FDG PET in Lung Cancer

FDG PET is an integral part of staging of non-small cell lung cancer (NSCLC) as it very often improves the detection of nodal and distant metastases thus altering patient management. Though PET has a very good sensitivity in detecting the primary tumor it is not very often used for initial T staging owing to the better resolution of contrast-enhanced CT scan which can provide the anatomic detail that is required for surgical planning. Since surgical resection and future use of adjuvant therapy depends on the nodal stage, increasing emphasis is being laid on the ability of PET to accurately stage mediastinal nodal disease. FDG PET complements CT findings in providing information about loco-regional nodal disease that can impact patient management. In a recent meta-analysis comparing PET and CT in mediastinal nodal staging of NSCLC patients, PET showed an overall sensitivity of 83% and specificity of 92% compared with overall sensitivity of 52% and specificity of 78% for CT scan.^[10] Owing to the high negative predictive value of a normal PET for excluding mediastinal nodal disease there have been reports suggesting the need to obviate mediastinoscopy if a PET scan is negative for mediastinal nodes. However, there is still no definite consensus on this issue and invasive staging of the mediastinum is still recommended by many authors despite a negative PET scan.

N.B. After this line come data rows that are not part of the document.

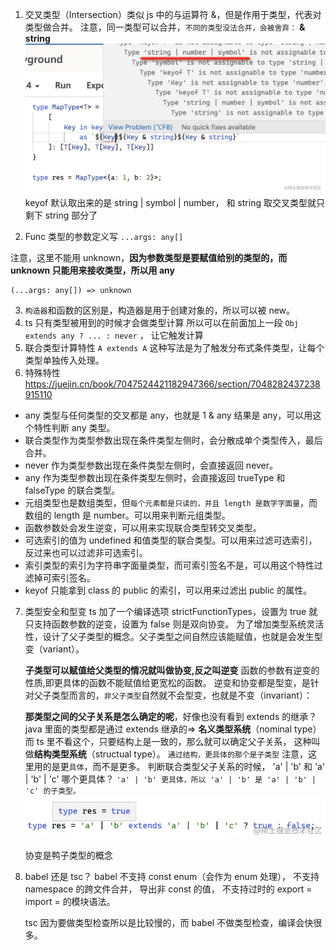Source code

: 1. 交叉类型（Intersection）类似 js 中的与运算符 &，但是作用于类型，代表对类型做合并。
   注意，同一类型可以合并，`不同的类型没法合并，会被舍弃：`
   **& string**
   ![交叉类型会把同一类型做合并，不同类型舍弃](image/playground/1653992635965.png)
   keyof 默认取出来的是 string | symbol | number， 和 string 取交叉类型就只剩下 string 部分了

2. Func 类型的参数定义写 `...args: any[]`

注意，这里不能用 unknown，**因为参数类型是要赋值给别的类型的，而 unknown 只能用来接收类型，所以用 any**

```TS
(...args: any[]) => unknown
```

3. `构造器`和函数的区别是，构造器是用于创建对象的，所以可以被 new。
4. ts 只有类型被用到的时候才会做类型计算
   所以可以在前面加上一段 `Obj extends any ? ... : never` ，
   让它触发计算
5. 联合类型计算特性
   `A extends A` 这种写法是为了触发分布式条件类型，让每个类型单独传入处理。
6. 特殊特性
   https://juejin.cn/book/7047524421182947366/section/7048282437238915110

- any 类型与任何类型的交叉都是 any，也就是 1 & any 结果是 any，可以用这个特性判断 any 类型。
- 联合类型作为类型参数出现在条件类型左侧时，会分散成单个类型传入，最后合并。
- never 作为类型参数出现在条件类型左侧时，会直接返回 never。
- any 作为类型参数出现在条件类型左侧时，会直接返回 trueType 和 falseType 的联合类型。
- 元组类型也是数组类型，但`每个元素都是只读的，并且 length 是数字字面量`，而数组的 length 是 number。可以用来判断元组类型。
- 函数参数处会发生逆变，可以用来实现联合类型转交叉类型。
- 可选索引的值为 undefined 和值类型的联合类型。可以用来过滤可选索引，反过来也可以过滤非可选索引。
- 索引类型的索引为字符串字面量类型，而可索引签名不是，可以用这个特性过滤掉可索引签名。
- keyof 只能拿到 class 的 public 的索引，可以用来过滤出 public 的属性。

7. 类型安全和型变
   ts 加了一个编译选项 strictFunctionTypes，设置为 true 就只支持函数参数的逆变，设置为 false 则是双向协变。
   为了增加类型系统灵活性，设计了父子类型的概念。父子类型之间自然应该能赋值，也就是会发生型变（variant）。

   **子类型可以赋值给父类型的情况就叫做协变,反之叫逆变**
   函数的参数有逆变的性质,即更具体的函数不能赋值给更宽松的函数。
   逆变和协变都是型变，是针对父子类型而言的，`非父子类型`自然就不会型变，也就是不变（invariant）：

   **那类型之间的父子关系是怎么确定的呢**，好像也没有看到 extends 的继承？
   java 里面的类型都是通过 extends 继承的=>
   **名义类型系统**（nominal type）
   而 ts 里不看这个，只要结构上是一致的，那么就可以确定父子关系，
   这种叫做**结构类型系统**（structual type）。
   `通过结构，更具体的那个是子类型`
   注意，这里用的是更`具体`，而不是更多。
   判断联合类型父子关系的时候， 'a' | 'b' 和 'a' | 'b' | 'c' 哪个更具体？
   `'a' | 'b' 更具体，所以 'a' | 'b' 是 'a' | 'b' | 'c' 的子类型。`
   ![图 1](../images/276ddd94fcd4225a7c7ce86683c0766bfa2ace2076a17a94512baed37676f2e9.png)

   协变是鸭子类型的概念

8. babel 还是 tsc？
   babel 不支持 const enum（会作为 enum 处理），
   不支持 namespace 的跨文件合并，
   导出非 const 的值，
   不支持过时的 export = import = 的模块语法。

   tsc 因为要做类型检查所以是比较慢的，而 babel 不做类型检查，编译会快很多。
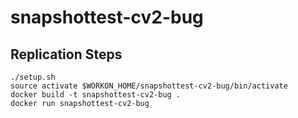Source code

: # snapshottest-cv2-bug

## Replication Steps

```
./setup.sh
source activate $WORKON_HOME/snapshottest-cv2-bug/bin/activate
docker build -t snapshottest-cv2-bug .
docker run snapshottest-cv2-bug
```
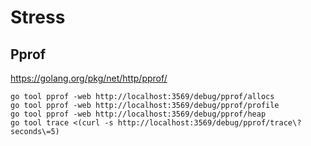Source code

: # Stress

## Pprof

https://golang.org/pkg/net/http/pprof/

```
go tool pprof -web http://localhost:3569/debug/pprof/allocs
go tool pprof -web http://localhost:3569/debug/pprof/profile
go tool pprof -web http://localhost:3569/debug/pprof/heap
go tool trace <(curl -s http://localhost:3569/debug/pprof/trace\?seconds\=5)
```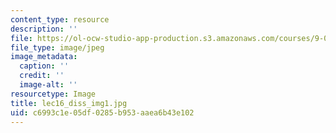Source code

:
 ```yaml
---
content_type: resource
description: ''
file: https://ol-ocw-studio-app-production.s3.amazonaws.com/courses/9-00sc-introduction-to-psychology-fall-2011/c6993c1e05df0285b953aaea6b43e102_lec16_diss_img1.jpg
file_type: image/jpeg
image_metadata:
  caption: ''
  credit: ''
  image-alt: ''
resourcetype: Image
title: lec16_diss_img1.jpg
uid: c6993c1e-05df-0285-b953-aaea6b43e102
---
```

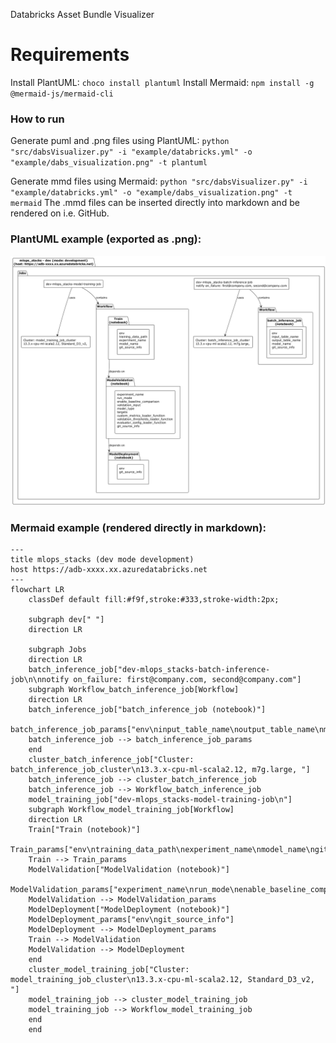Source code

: Databricks Asset Bundle Visualizer

# Requirements


Install PlantUML: `choco install plantuml`
Install Mermaid: `npm install -g @mermaid-js/mermaid-cli`

### How to run 

Generate puml and .png files using PlantUML:
`python "src/dabsVisualizer.py" -i "example/databricks.yml" -o "example/dabs_visualization.png" -t plantuml`

Generate mmd files using Mermaid: 
`python "src/dabsVisualizer.py" -i "example/databricks.yml" -o "example/dabs_visualization.png" -t mermaid`
The .mmd files can be inserted directly into markdown and be rendered on i.e. GitHub.

### PlantUML example (exported as .png): 

<!-- ![image info](./example/dabs_visualization.png) -->

![image info](./example-advanced\figures\dabs_visualization_dev.png)


### Mermaid example (rendered directly in markdown): 
```mermaid 
---
title mlops_stacks (dev mode development)
host https://adb-xxxx.xx.azuredatabricks.net
---
flowchart LR
    classDef default fill:#f9f,stroke:#333,stroke-width:2px;

    subgraph dev[" "]
    direction LR

    subgraph Jobs
    direction LR
    batch_inference_job["dev-mlops_stacks-batch-inference-job\n\nnotify on_failure: first@company.com, second@company.com"]
    subgraph Workflow_batch_inference_job[Workflow]
    direction LR
    batch_inference_job["batch_inference_job (notebook)"]
    batch_inference_job_params["env\ninput_table_name\noutput_table_name\nmodel_name\ngit_source_info"]
    batch_inference_job --> batch_inference_job_params
    end
    cluster_batch_inference_job["Cluster: batch_inference_job_cluster\n13.3.x-cpu-ml-scala2.12, m7g.large, "]
    batch_inference_job --> cluster_batch_inference_job
    batch_inference_job --> Workflow_batch_inference_job
    model_training_job["dev-mlops_stacks-model-training-job\n"]
    subgraph Workflow_model_training_job[Workflow]
    direction LR
    Train["Train (notebook)"]
    Train_params["env\ntraining_data_path\nexperiment_name\nmodel_name\ngit_source_info"]
    Train --> Train_params
    ModelValidation["ModelValidation (notebook)"]
    ModelValidation_params["experiment_name\nrun_mode\nenable_baseline_comparison\nvalidation_input\nmodel_type\ntargets\ncustom_metrics_loader_function\nvalidation_thresholds_loader_function\nevaluator_config_loader_function\ngit_source_info"]
    ModelValidation --> ModelValidation_params
    ModelDeployment["ModelDeployment (notebook)"]
    ModelDeployment_params["env\ngit_source_info"]
    ModelDeployment --> ModelDeployment_params
    Train --> ModelValidation
    ModelValidation --> ModelDeployment
    end
    cluster_model_training_job["Cluster: model_training_job_cluster\n13.3.x-cpu-ml-scala2.12, Standard_D3_v2, "]
    model_training_job --> cluster_model_training_job
    model_training_job --> Workflow_model_training_job
    end
    end
```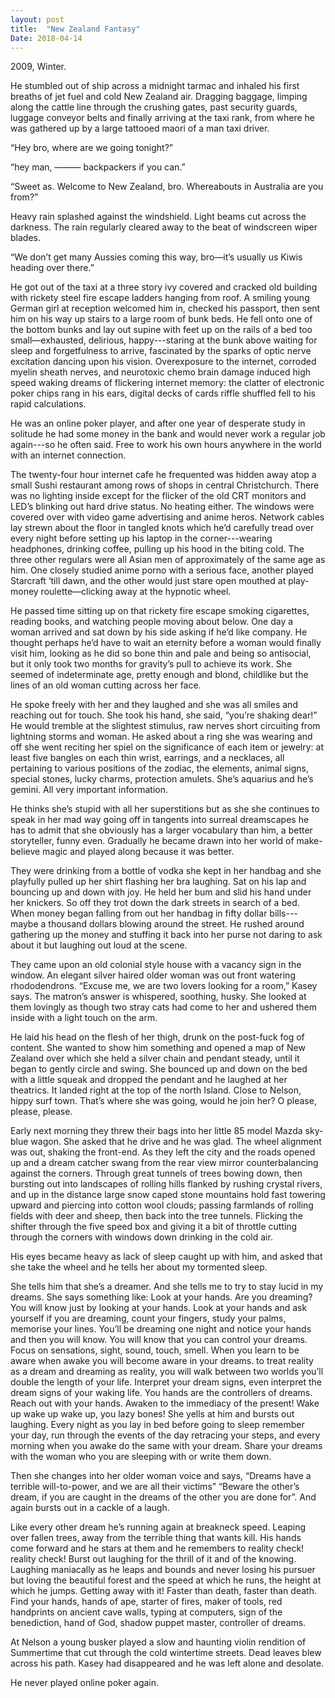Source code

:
 ```yaml
---
layout: post
title:  "New Zealand Fantasy"
Date: 2018-04-14
---
```


2009, Winter. 

He stumbled out of ship across a midnight tarmac and inhaled his first breaths of jet fuel and cold New Zealand air. Dragging baggage, limping along the cattle line through the crushing gates, past security guards, luggage conveyor belts and finally arriving at the taxi rank, from where he was gathered up by a large tattooed maori of a man taxi driver.

“Hey bro, where are we going tonight?”

“hey man,  ——— backpackers if you can.”

“Sweet as. Welcome to New Zealand, bro. Whereabouts in Australia are you from?”

Heavy rain splashed against the windshield. Light beams cut across the darkness. The rain regularly cleared away to the beat of windscreen wiper blades.

“We don’t get many Aussies coming this way, bro—it’s usually us Kiwis heading over there.”

He got out of the taxi at a three story ivy covered and cracked old building with rickety steel fire escape ladders hanging from roof. A smiling young German girl at reception welcomed him in, checked his passport, then sent him on his way up stairs to a large room of bunk beds. He fell onto one of the bottom bunks and lay out supine with feet up on the rails of a bed too small—exhausted, delirious, happy---staring at the bunk above waiting for sleep and forgetfulness to arrive, fascinated by the sparks of optic nerve excitation dancing upon his vision. Overexposure to the internet, corroded myelin sheath nerves, and neurotoxic chemo brain damage induced high speed waking dreams of flickering internet memory: the clatter of electronic poker chips rang in his ears, digital decks of cards riffle shuffled fell to his rapid calculations.

He was an online poker player, and after one year of desperate study in solitude he had some money in the bank and would never work a regular job again---so he often said. Free to work his own hours anywhere in the world with an internet connection.

The twenty-four hour internet cafe he frequented was hidden away atop a small Sushi restaurant among rows of shops in central Christchurch. There was no lighting inside except for the flicker of the old CRT monitors and LED’s blinking out hard drive status. No heating either. The windows were covered over with video game advertising and anime heros. Network cables lay strewn about the floor in tangled knots which he’d carefully tread over every night before setting up his laptop in the corner---wearing headphones, drinking coffee, pulling up his hood in the biting cold. The three other regulars were all Asian men of approximately of the same age as him. One closely studied anime porno with a serious face, another played Starcraft ‘till dawn, and the other would just stare open mouthed at play-money roulette—clicking away at the hypnotic wheel.

He passed time sitting up on that rickety fire escape smoking cigarettes, reading books, and watching people moving about below. One day a woman arrived and sat down by his side asking if he’d like company. He thought perhaps he’d have to wait an eternity before a woman would finally visit him, looking as he did so bone thin and pale and being so antisocial, but it only took two months for gravity’s pull to achieve its work. She seemed of indeterminate age, pretty enough and blond, childlike but the lines of an old woman cutting across her face.

He spoke freely with her and they laughed and she was all smiles and reaching out for touch. She took his hand, she said, “you’re shaking dear!” He would tremble at the slightest stimulus, raw nerves short circuiting from lightning storms and woman. He asked about a ring she was wearing and off she went reciting her spiel on the significance of each item or jewelry: at least five bangles on each thin wrist, earrings, and a necklaces, all pertaining to various positions of the zodiac, the elements, animal signs, special stones, lucky charms, protection amulets. She’s aquarius and he’s gemini. All very important information.

He thinks she’s stupid with all her superstitions but as she she continues to speak in her mad way going off in tangents into surreal dreamscapes he has to admit that she obviously has a larger vocabulary than him, a better storyteller, funny even. Gradually he became drawn into her world of make-believe magic and played along because it was better.

They were drinking from a bottle of vodka she kept in her handbag and she playfully pulled up her shirt flashing her bra laughing. Sat on his lap and bouncing up and down with joy. He held her bum and slid his hand under her knickers. So off they trot down the dark streets in search of a bed. When money began falling from out her handbag in fifty dollar bills---maybe a thousand dollars blowing around the street. He rushed around gathering up the money and stuffing it back into her purse not daring to ask about it but laughing out loud at the scene.

They came upon an old colonial style house with a vacancy sign in the window. An elegant silver haired older woman was out front watering rhododendrons. “Excuse me, we are two lovers looking for a room,” Kasey says. The matron’s answer is whispered, soothing, husky. She looked at them lovingly as though two stray cats had come to her and ushered them inside with a light touch on the arm.

He laid his head on the flesh of her thigh, drunk on the post-fuck fog of content. She wanted to show him something and opened a map of New Zealand over which she held a silver chain and pendant steady, until it began to gently circle and swing. She bounced up and down on the bed with a little squeak and dropped the pendant and he laughed at her theatrics. It landed right at the top of the north Island. Close to Nelson, hippy surf town. That’s where she was going, would he join her? O please, please, please.

Early next morning they threw their bags into her little 85 model Mazda sky-blue wagon. She asked that he drive and he was glad. The wheel alignment was out, shaking the front-end. As they left the city and the roads opened up and a dream catcher swang from the rear view mirror counterbalancing against the corners. Through great tunnels of trees bowing down, then bursting out into landscapes of rolling hills flanked by rushing crystal rivers, and up in the distance large snow caped stone mountains hold fast towering upward and piercing into cotton wool clouds; passing farmlands of rolling fields with deer and sheep, then back into the tree tunnels. Flicking the shifter through the five speed box and giving it a bit of throttle cutting through the corners with windows down drinking in the cold air.

His eyes became heavy as lack of sleep caught up with him, and asked that she take the wheel and he tells her about my tormented sleep. 

She tells him that she’s a dreamer. And she tells me to try to stay lucid in my dreams. She says something like: Look at your hands. Are you dreaming? You will know just by looking at your hands. Look at your hands and ask yourself if you are dreaming, count your fingers, study your palms, memorise your lines. You’ll be dreaming one night and notice your hands and then you will know. You will know that you can control your dreams. Focus on sensations, sight, sound, touch, smell. When you learn to be aware when awake you will become aware in your dreams. to treat reality as a dream and dreaming as reality, you will walk between two worlds you’ll double the length of your life. Interpret your dream signs, even interpret the dream signs of your waking life. You hands are the controllers of dreams. Reach out with your hands. Awaken to the immediacy of the present! Wake up wake up wake up, you lazy bones! She yells at him and bursts out laughing. Every night as you lay in bed before going to sleep remember your day, run through the events of the day retracing your steps, and every morning when you awake do the same with your dream. Share your dreams with the woman who you are sleeping with or write them down. 

Then she changes into her older woman voice and says,
“Dreams have a terrible will-to-power, and we are all their victims” “Beware the other’s dream, if you are caught in the dreams of the other you are done for”. And again bursts out in a cackle of a laugh.

Like every other dream he’s running again at breakneck speed. Leaping over fallen trees, away from the terrible thing that wants kill. His hands come forward and he stars at them and he remembers to reality check! reality check! Burst out laughing for the thrill of it and of the knowing. Laughing maniacally as he leaps and bounds and never losing his pursuer but loving the beautiful forest and the speed at which he runs, the height at which he jumps. Getting away with it! Faster than death, faster than death. Find your hands, hands of ape, starter of fires, maker of tools, red handprints on ancient cave walls, typing at computers, sign of the benediction, hand of God, shadow puppet master, controller of dreams.

At Nelson a young busker played a slow and haunting violin rendition of Summertime that cut through the cold wintertime streets. Dead leaves blew across his path. Kasey had disappeared and he was left alone and desolate. 

He never played online poker again.



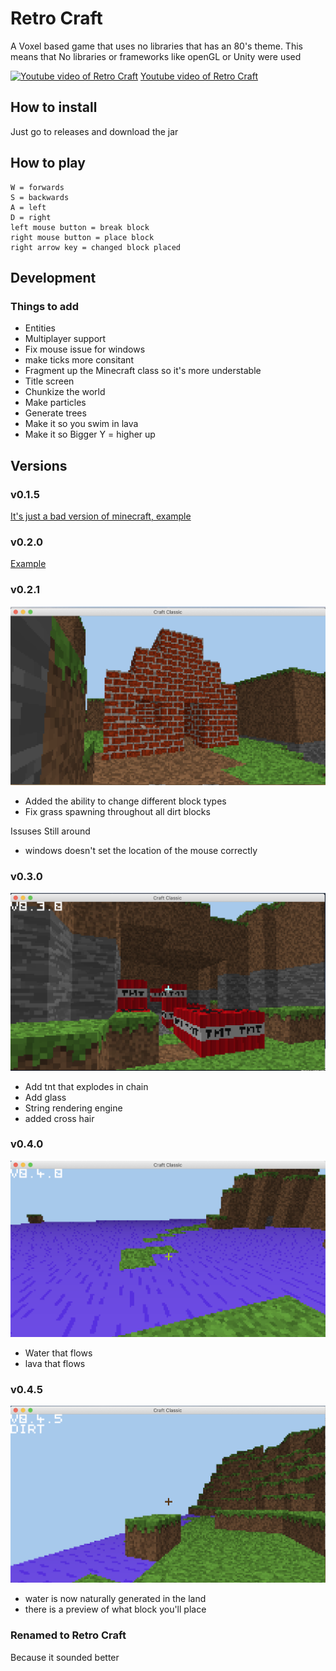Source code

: # Retro Craft
A Voxel based game that uses no libraries that has an 80's theme.
This means that No libraries or frameworks like openGL or Unity were used

[![Youtube video of Retro Craft](https://img.youtube.com/vi/m63pDKehByg/0.jpg)](https://www.youtube.com/watch?v=m63pDKehByg)
[Youtube video of Retro Craft](https://img.youtube.com/vi/m63pDKehByg/0.jpg)

## How to install
Just go to releases and download the jar

## How to play
```
W = forwards
S = backwards
A = left
D = right
left mouse button = break block
right mouse button = place block
right arrow key = changed block placed 
```

## Development

### Things to add
* Entities
* Multiplayer support
* Fix mouse issue for windows
* make ticks more consitant
* Fragment up the Minecraft class so it's more understable
* Title screen
* Chunkize the world
* Make particles
* Generate trees
* Make it so you swim in lava
* Make it so Bigger Y = higher up

## Versions

### v0.1.5
[It's just a bad version of minecraft, example](https://gyazo.com/d123022c618a0574954187d86f35e100)

### v0.2.0
[Example](https://gyazo.com/3a32f4017e7bda57560eb9ce96a4ce16)

### v0.2.1
![House](./readme-resources/house.png)
* Added the ability to change different block types
* Fix grass spawning throughout all dirt blocks

Issuses Still around
* windows doesn't set the location of the mouse correctly

### v0.3.0
![TNT](./readme-resources/tnt.png)
* Add tnt that explodes in chain
* Add glass
* String rendering engine
* added cross hair

### v0.4.0
![Water](./readme-resources/water.png)
* Water that flows
* lava that flows

### v0.4.5
![waterGenerator](./readme-resources/waterGenerator.png)
* water is now naturally generated in the land
* there is a preview of what block you'll place

### Renamed to Retro Craft
Because it sounded better
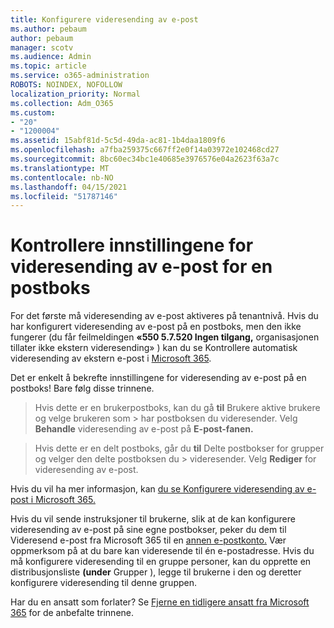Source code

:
 ```yaml
---
title: Konfigurere videresending av e-post
ms.author: pebaum
author: pebaum
manager: scotv
ms.audience: Admin
ms.topic: article
ms.service: o365-administration
ROBOTS: NOINDEX, NOFOLLOW
localization_priority: Normal
ms.collection: Adm_O365
ms.custom:
- "20"
- "1200004"
ms.assetid: 15abf81d-5c5d-49da-ac81-1b4daa1809f6
ms.openlocfilehash: a7fba259375c667ff2e0f14a03972e102468cd27
ms.sourcegitcommit: 8bc60ec34bc1e40685e3976576e04a2623f63a7c
ms.translationtype: MT
ms.contentlocale: nb-NO
ms.lasthandoff: 04/15/2021
ms.locfileid: "51787146"
---
```

# <a name="check-the-email-forwarding-settings-for-a-mailbox"></a>Kontrollere innstillingene for videresending av e-post for en postboks

For det første må videresending av e-post aktiveres på tenantnivå. Hvis du har konfigurert videresending av e-post på en postboks, men den ikke fungerer (du får feilmeldingen **«550 5.7.520 Ingen tilgang,** organisasjonen tillater ikke ekstern videresending» ) kan du se Kontrollere automatisk videresending av ekstern e-post i [Microsoft 365](https://docs.microsoft.com/microsoft-365/security/office-365-security/external-email-forwarding?view=o365-worldwide).

Det er enkelt å bekrefte innstillingene for videresending av e-post på en postboks! Bare følg disse trinnene.
  
> Hvis dette er en brukerpostboks, kan du gå **til** Brukere aktive brukere og velge brukeren som \>  har postboksen du videresender. Velg **Behandle** videresending av e-post på **E-post-fanen.**

> Hvis dette er en delt postboks, går du **til** Delte postbokser for grupper og velger den delte postboksen du \>  videresender. Velg **Rediger** for videresending av e-post.

Hvis du vil ha mer informasjon, kan [du se Konfigurere videresending av e-post i Microsoft 365.](https://docs.microsoft.com/microsoft-365/admin/email/configure-email-forwarding)
  
Hvis du vil sende instruksjoner til brukerne, slik at de kan konfigurere videresending av e-post på sine egne postbokser, peker du dem til Videresend e-post fra Microsoft 365 til en [annen e-postkonto.](https://support.office.com/article/Forward-email-from-Office-365-to-another-email-account-1ed4ee1e-74f8-4f53-a174-86b748ff6a0e) Vær oppmerksom på at du bare kan videresende til én e-postadresse. Hvis du må konfigurere videresending til en gruppe personer, kan du opprette en distribusjonsliste **(under** Grupper ), legge til brukerne i den og deretter konfigurere videresending til denne gruppen.
  
Har du en ansatt som forlater? Se [Fjerne en tidligere ansatt fra Microsoft 365](https://docs.microsoft.com/microsoft-365/admin/add-users/remove-former-employee) for de anbefalte trinnene.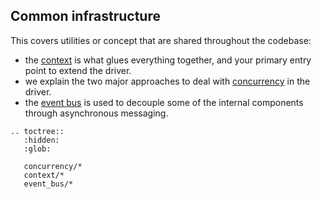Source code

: <!--
Licensed to the Apache Software Foundation (ASF) under one
or more contributor license agreements.  See the NOTICE file
distributed with this work for additional information
regarding copyright ownership.  The ASF licenses this file
to you under the Apache License, Version 2.0 (the
"License"); you may not use this file except in compliance
with the License.  You may obtain a copy of the License at

  http://www.apache.org/licenses/LICENSE-2.0

Unless required by applicable law or agreed to in writing,
software distributed under the License is distributed on an
"AS IS" BASIS, WITHOUT WARRANTIES OR CONDITIONS OF ANY
KIND, either express or implied.  See the License for the
specific language governing permissions and limitations
under the License.
-->

## Common infrastructure

This covers utilities or concept that are shared throughout the codebase:

* the [context](context/) is what glues everything together, and your primary entry point to extend
  the driver.
* we explain the two major approaches to deal with [concurrency](concurrency/) in the driver.
* the [event bus](event_bus/) is used to decouple some of the internal components through
  asynchronous messaging.
  
```{eval-rst}
.. toctree::
   :hidden:
   :glob:
   
   concurrency/*
   context/*
   event_bus/*
```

For metastatic disease whole body PET imaging is being increasingly used due to its better accuracy. It has a higher sensitivity, specificity than CT for detecting disease in bones, adrenals and extrathoracic lymph nodes. PET imaging stages intra and extrathoracic disease in a single study, detects occult metastasis in up to 24% cases selected for curative surgical resection and is also found to be cost-effective.^[11],[12] FDG PET is also being evaluated for assessing the prognosis and therapeutic response. Studies have shown that when PET is performed after completion of chemoradiation there is a strong association between decrease in FDG uptake of the primary tumor and nodes and the patient outcome^[13] and also that PET is superior to CT in response assessment [Figure - 1]. There is also evidence that PET performed as early as after one cycle of chemotherapy can predict responders early who have better long-term survival as compared to the PET non-responders.^[14] PET has been very useful in detecting tumor recurrence after definitive surgery, chemo or radiation therapy earlier than conventional imaging modalities. For the evaluation of a solitary pulmonary nodule (SPN) PET is used to differentiate between benign and malignant nodules. Generally speaking an SPN with intense FDG uptake is considered to be malignant and a standardized uptake value (SUV) of 2.5 is considered to be a cutoff above which lesions are more likely to be malignant. However, this is not always true and infective/granulomatous lesions like tuberculosis, sarcoidosis etc can show intense FDG uptake whereas cancers like bronchioloalveolar carcinomas (BAC) may show poor or no FDG uptake.

FDG PET in Lymphoma

Lymphoma is probably the most frequent indication in oncology for performing PET scans. Whole body FDG PET plays a vital role in almost all the aspects of the workup of lymphoma like initial diagnosis, staging, restaging, assessing response to therapy and long-term surveillance. Not all lymphomas are equally FDG avid. It is important to be aware of the histology before interpreting the results of the PET study. Hodgkin′s disease (HD), diffuse large B cell lymphoma (DLBCL), follicular lymphoma and mantle cell lymphoma show good degree of FDG avidity. Peripheral T cell lymphoma and marginal zone lymphoma show poor to moderate FDG uptake. PET is considered to be as good or superior to CT scanning in the staging of lymphomas. It is definitely better in detection of extra-nodal disease and in particular splenic involvement.^[15] It plays a complementary role to bone biopsy to assess bone marrow involvement.^[16] FDG PET-CT has found to more accurate and better than CT alone and PET alone for staging and is also cost-effective. The degree of FDG uptake correlates well with the histological grade of lymphoma and provides important information about the prognosis.^[17]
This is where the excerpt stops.